━━━ Dataset records ━━━
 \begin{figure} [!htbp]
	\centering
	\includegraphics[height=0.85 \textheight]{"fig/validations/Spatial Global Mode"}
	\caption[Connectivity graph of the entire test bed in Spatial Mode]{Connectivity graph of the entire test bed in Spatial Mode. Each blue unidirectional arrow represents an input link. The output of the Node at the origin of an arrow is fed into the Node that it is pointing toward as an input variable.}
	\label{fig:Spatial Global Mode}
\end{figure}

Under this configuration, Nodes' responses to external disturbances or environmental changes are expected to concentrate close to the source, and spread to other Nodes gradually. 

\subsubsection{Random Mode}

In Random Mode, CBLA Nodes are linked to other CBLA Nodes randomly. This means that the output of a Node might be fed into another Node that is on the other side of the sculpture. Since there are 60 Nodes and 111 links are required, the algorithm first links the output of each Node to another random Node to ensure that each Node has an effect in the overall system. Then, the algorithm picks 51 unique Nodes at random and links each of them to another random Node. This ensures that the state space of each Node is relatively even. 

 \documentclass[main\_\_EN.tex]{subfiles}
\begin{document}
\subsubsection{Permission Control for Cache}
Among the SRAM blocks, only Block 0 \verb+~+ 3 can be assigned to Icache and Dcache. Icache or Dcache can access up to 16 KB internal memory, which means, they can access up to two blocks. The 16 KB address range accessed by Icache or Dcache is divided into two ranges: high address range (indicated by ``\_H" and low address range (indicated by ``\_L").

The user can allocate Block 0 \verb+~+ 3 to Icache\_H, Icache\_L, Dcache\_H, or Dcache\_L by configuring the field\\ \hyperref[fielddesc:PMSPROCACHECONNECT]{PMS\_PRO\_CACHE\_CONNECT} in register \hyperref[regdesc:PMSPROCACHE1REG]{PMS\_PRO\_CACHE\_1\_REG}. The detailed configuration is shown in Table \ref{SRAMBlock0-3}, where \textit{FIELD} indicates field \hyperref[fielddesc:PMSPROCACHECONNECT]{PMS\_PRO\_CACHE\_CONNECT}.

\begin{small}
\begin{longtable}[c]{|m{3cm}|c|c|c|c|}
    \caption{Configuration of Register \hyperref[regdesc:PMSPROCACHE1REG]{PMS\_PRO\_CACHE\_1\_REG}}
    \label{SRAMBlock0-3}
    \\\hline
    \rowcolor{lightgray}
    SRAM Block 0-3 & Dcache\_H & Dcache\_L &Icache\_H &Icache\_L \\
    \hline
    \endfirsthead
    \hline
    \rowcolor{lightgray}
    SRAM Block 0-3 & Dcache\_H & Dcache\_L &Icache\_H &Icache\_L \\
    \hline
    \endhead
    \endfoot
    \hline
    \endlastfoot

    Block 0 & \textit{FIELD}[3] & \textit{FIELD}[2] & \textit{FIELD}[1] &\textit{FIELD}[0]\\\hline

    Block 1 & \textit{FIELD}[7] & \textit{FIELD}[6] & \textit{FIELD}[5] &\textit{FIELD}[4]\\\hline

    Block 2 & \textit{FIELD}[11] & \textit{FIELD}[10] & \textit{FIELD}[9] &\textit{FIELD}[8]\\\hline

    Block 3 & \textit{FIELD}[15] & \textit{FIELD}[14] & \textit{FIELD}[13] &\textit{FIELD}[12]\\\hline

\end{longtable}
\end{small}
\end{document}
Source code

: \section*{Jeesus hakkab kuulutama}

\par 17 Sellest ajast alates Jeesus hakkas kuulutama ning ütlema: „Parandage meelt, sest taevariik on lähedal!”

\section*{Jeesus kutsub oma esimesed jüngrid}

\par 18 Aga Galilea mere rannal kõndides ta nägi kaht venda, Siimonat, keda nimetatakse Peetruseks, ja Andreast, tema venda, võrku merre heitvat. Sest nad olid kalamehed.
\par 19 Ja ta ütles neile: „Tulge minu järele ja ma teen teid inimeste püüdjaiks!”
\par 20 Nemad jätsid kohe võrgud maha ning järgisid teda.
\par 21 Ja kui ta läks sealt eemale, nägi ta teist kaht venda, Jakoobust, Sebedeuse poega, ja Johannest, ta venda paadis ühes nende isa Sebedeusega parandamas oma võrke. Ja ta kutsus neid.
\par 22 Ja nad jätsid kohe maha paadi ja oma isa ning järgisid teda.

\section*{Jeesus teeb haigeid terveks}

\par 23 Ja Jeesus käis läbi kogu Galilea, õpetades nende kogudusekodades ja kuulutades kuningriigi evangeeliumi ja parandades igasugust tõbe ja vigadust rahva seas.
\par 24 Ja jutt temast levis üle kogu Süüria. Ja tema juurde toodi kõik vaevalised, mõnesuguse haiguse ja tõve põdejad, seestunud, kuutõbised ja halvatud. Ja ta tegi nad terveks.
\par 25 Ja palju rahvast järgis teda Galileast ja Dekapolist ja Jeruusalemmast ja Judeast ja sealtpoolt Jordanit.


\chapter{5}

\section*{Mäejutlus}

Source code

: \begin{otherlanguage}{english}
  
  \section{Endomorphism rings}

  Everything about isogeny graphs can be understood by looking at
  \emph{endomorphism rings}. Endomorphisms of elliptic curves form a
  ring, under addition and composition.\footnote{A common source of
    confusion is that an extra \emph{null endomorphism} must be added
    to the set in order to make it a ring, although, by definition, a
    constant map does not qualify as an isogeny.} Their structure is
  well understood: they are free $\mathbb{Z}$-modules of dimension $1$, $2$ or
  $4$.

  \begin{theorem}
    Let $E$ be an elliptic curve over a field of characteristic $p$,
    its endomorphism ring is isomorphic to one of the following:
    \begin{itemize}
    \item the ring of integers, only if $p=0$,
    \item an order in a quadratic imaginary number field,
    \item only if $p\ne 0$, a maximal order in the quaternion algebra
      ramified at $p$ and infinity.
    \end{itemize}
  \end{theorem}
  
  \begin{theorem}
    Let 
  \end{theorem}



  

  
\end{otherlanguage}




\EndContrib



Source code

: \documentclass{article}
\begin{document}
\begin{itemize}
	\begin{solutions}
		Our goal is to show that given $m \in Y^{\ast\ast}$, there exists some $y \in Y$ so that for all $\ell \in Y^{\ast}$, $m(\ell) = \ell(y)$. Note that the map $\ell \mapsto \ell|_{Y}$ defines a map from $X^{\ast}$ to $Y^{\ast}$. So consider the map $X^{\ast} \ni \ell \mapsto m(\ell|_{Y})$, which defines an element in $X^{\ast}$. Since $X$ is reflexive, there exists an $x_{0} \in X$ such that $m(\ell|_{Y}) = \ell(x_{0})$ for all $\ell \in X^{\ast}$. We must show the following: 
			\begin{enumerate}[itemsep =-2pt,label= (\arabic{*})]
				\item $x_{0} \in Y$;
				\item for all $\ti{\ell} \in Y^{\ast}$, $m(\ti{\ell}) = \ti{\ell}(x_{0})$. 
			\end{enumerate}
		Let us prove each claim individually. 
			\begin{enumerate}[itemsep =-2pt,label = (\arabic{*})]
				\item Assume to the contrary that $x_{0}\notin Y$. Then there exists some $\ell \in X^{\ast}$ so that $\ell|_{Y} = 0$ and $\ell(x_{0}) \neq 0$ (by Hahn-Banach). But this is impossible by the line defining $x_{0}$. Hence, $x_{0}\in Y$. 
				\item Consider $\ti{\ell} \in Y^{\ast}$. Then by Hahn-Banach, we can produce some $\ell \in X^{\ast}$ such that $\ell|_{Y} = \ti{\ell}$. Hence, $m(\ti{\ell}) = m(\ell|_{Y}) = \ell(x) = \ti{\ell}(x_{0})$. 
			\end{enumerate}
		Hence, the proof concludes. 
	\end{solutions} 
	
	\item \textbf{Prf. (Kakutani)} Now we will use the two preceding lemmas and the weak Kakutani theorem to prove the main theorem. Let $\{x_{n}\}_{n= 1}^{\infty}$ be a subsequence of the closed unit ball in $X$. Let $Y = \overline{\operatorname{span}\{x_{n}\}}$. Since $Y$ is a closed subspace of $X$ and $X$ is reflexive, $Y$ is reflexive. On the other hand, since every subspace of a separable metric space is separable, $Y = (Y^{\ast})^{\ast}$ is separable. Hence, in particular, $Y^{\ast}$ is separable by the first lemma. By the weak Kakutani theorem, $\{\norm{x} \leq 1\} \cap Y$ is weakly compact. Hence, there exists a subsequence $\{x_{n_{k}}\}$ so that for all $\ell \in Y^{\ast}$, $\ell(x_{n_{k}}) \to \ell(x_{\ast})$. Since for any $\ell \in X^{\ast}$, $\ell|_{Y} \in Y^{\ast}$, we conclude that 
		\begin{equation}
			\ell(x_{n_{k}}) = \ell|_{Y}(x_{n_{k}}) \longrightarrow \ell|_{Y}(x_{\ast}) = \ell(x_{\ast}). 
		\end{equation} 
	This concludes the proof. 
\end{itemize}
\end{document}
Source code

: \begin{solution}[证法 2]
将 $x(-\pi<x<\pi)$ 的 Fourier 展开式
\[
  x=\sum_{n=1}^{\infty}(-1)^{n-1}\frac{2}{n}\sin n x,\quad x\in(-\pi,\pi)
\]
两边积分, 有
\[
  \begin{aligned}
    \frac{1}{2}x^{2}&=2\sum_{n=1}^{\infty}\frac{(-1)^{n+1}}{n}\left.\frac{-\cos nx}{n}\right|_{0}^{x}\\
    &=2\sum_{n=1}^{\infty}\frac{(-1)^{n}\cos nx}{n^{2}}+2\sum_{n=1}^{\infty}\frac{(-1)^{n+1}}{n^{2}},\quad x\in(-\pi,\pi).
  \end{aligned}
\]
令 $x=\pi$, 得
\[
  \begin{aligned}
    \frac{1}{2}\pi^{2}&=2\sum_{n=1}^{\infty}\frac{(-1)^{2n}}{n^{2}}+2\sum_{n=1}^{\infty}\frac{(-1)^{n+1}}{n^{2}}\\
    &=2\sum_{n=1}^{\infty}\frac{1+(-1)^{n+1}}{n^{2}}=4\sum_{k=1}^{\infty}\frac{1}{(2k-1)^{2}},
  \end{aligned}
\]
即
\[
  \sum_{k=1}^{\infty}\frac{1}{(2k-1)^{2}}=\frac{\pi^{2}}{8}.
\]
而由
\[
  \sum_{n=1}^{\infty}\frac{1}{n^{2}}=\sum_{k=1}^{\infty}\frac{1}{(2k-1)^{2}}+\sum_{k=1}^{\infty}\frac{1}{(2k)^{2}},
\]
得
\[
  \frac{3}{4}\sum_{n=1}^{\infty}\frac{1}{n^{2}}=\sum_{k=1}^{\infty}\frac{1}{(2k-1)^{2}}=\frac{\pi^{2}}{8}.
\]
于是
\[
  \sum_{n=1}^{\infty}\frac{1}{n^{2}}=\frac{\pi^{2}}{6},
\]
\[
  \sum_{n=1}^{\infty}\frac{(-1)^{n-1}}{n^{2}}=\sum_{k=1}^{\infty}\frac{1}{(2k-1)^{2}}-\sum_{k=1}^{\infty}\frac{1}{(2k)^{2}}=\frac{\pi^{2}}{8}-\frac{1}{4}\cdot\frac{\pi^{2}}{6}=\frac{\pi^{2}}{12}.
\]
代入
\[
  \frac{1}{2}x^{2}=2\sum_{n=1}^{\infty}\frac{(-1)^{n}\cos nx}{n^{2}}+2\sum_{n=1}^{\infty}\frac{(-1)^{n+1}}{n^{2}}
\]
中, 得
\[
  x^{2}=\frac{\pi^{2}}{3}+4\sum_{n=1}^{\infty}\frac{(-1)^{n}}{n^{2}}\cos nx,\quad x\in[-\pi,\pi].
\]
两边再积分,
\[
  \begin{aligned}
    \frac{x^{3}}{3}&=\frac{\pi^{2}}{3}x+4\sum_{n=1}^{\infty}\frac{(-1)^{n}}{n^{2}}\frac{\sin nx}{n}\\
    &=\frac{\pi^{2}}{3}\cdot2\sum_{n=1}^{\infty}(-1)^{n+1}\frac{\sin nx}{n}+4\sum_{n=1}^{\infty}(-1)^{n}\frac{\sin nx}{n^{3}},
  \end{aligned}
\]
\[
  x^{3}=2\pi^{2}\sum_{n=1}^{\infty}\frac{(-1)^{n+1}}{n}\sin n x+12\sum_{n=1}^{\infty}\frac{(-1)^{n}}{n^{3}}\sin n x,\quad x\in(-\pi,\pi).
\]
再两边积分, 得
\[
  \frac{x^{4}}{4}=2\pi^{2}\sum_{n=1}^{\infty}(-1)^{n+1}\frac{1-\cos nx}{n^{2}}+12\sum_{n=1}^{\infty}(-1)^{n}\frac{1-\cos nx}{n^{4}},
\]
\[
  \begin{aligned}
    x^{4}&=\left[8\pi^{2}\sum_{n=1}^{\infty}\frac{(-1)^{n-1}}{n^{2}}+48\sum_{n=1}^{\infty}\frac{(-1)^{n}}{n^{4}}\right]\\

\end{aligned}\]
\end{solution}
━━━
Using the entries above, say how many lines include the word "Spatial", with no other output.

3